• [PROBLEM] Which of the lines in the data mention the string "payments"? List them all.

• [DATA FOR PROCESSING]

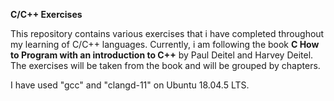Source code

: **C/C++ Exercises**

This repository contains various exercises that i have completed throughout my learning of C/C++ languages.
Currently, i am following the book **C How to Program with an introduction to C++** by Paul Deitel and Harvey Deitel.
The exercises will be taken from the book and will be grouped by chapters.

I have used "gcc" and "clangd-11" on Ubuntu 18.04.5 LTS.

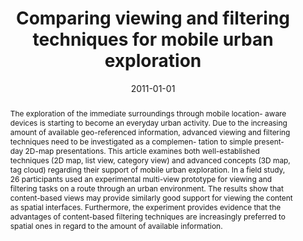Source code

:---
abstract: The exploration of the immediate surroundings through mobile location-  aware
  devices is starting to become an everyday urban activity. Due to the  increasing
  amount of available geo-referenced information, advanced  viewing and filtering
  techniques need to be investigated as a complemen-  tation to simple present-day
  2D-map presentations. This article examines  both well-established techniques (2D
  map, list view, category view) and  advanced concepts (3D map, tag cloud) regarding
  their support of mobile  urban exploration. In a field study, 26 participants used
  an experimental  multi-view prototype for viewing and filtering tasks on a route
  through an  urban environment. The results show that content-based views may provide  similarly
  good support for viewing the content as spatial interfaces.  Furthermore, the experiment
  provides evidence that the advantages of  content-based filtering techniques are
  increasingly preferred to spatial ones  in regard to the amount of available information.
authors:
- Matthias Baldauf
- Peter Fröhlich
- Kathrin Masuch
- Thomas Grechenig
date: '2011-01-01'
featured: false
links:
- name: Publik
  url: https://publik.tuwien.ac.at/showentry.php?ID=195818&lang=2
publication_types:
- '2'
publishDate: '2011-01-01'
specifics: Journal of Location Based Services, Vol. 5 (2011), 1; S. 38 - 57.
title: Comparing viewing and filtering techniques for mobile urban exploration
url_pdf: ''
---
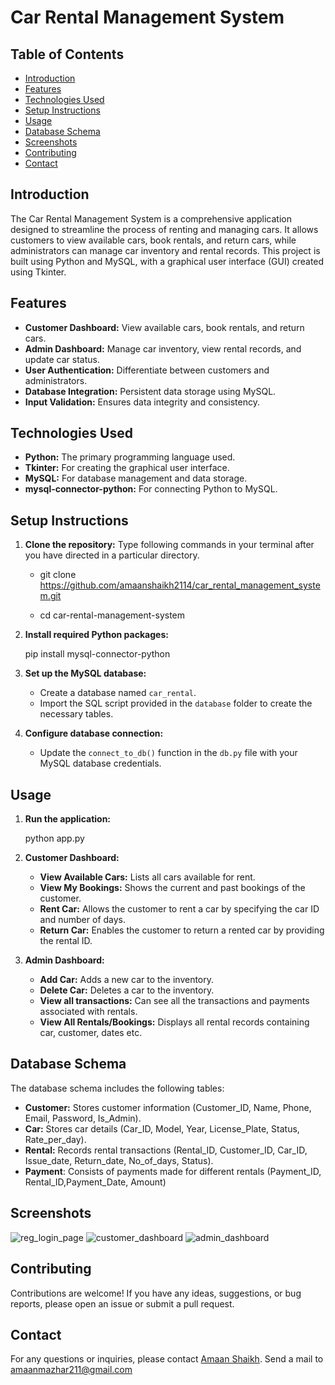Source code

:  # Car Rental Management System

## Table of Contents
- [Introduction](#introduction)
- [Features](#features)
- [Technologies Used](#technologies-used)
- [Setup Instructions](#setup-instructions)
- [Usage](#usage)
- [Database Schema](#database-schema)
- [Screenshots](#screenshots)
- [Contributing](#contributing)
- [Contact](#contact)

## Introduction
The Car Rental Management System is a comprehensive application designed to streamline the process of renting and managing cars. It allows customers to view available cars, book rentals, and return cars, while administrators can manage car inventory and rental records. This project is built using Python and MySQL, with a graphical user interface (GUI) created using Tkinter.

## Features
- **Customer Dashboard:** View available cars, book rentals, and return cars.
- **Admin Dashboard:** Manage car inventory, view rental records, and update car status.
- **User Authentication:** Differentiate between customers and administrators.
- **Database Integration:** Persistent data storage using MySQL.
- **Input Validation:** Ensures data integrity and consistency.

## Technologies Used
- **Python:** The primary programming language used.
- **Tkinter:** For creating the graphical user interface.
- **MySQL:** For database management and data storage.
- **mysql-connector-python:** For connecting Python to MySQL.

## Setup Instructions
1. **Clone the repository:**
   Type following commands in your terminal after you have directed in a particular directory.
   
   - git clone https://github.com/amaanshaikh2114/car_rental_management_system.git
   
   - cd car-rental-management-system
    

2. **Install required Python packages:**
    
    pip install mysql-connector-python
    

3. **Set up the MySQL database:**
    - Create a database named `car_rental`.
    - Import the SQL script provided in the `database` folder to create the necessary tables.

4. **Configure database connection:**
    - Update the `connect_to_db()` function in the `db.py` file with your MySQL database credentials.

## Usage
1. **Run the application:**
    
    python app.py
    

2. **Customer Dashboard:**
    - **View Available Cars:** Lists all cars available for rent.
    - **View My Bookings:** Shows the current and past bookings of the customer.
    - **Rent Car:** Allows the customer to rent a car by specifying the car ID and number of days.
    - **Return Car:** Enables the customer to return a rented car by providing the rental ID.

3. **Admin Dashboard:**
    - **Add Car:** Adds a new car to the inventory.
    - **Delete Car:** Deletes a car to the inventory.
    - **View all transactions:** Can see all the transactions and payments associated with rentals.
    - **View All Rentals/Bookings:** Displays all rental records containing car, customer, dates etc.

## Database Schema
The database schema includes the following tables:
- **Customer:** Stores customer information (Customer_ID, Name, Phone, Email, Password, Is_Admin).
- **Car:** Stores car details (Car_ID, Model, Year, License_Plate, Status, Rate_per_day).
- **Rental:** Records rental transactions (Rental_ID, Customer_ID, Car_ID, Issue_date, Return_date, No_of_days, Status).
- **Payment**: Consists of payments made for different rentals (Payment_ID, Rental_ID,Payment_Date, Amount)

## Screenshots
![reg_login_page](https://github.com/user-attachments/assets/9a7ed8d9-b074-49c0-b03a-d6e65111ecb0)
![customer_dashboard](https://github.com/user-attachments/assets/06865726-50a3-42ee-8a88-604c9db178a2)
![admin_dashboard](https://github.com/user-attachments/assets/16171493-262f-4815-b49d-621801d4fb38)


## Contributing
Contributions are welcome! If you have any ideas, suggestions, or bug reports, please open an issue or submit a pull request.

## Contact
For any questions or inquiries, please contact [Amaan Shaikh](mailto:amaanmazhar211@gmail.com). Send a mail to amaanmazhar211@gmail.com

• [OUTPUT OF THE TASK]
    - **View all transactions:** Can see all the transactions and payments associated with rentals.
- **Payment**: Consists of payments made for different rentals (Payment_ID, Rental_ID,Payment_Date, Amount)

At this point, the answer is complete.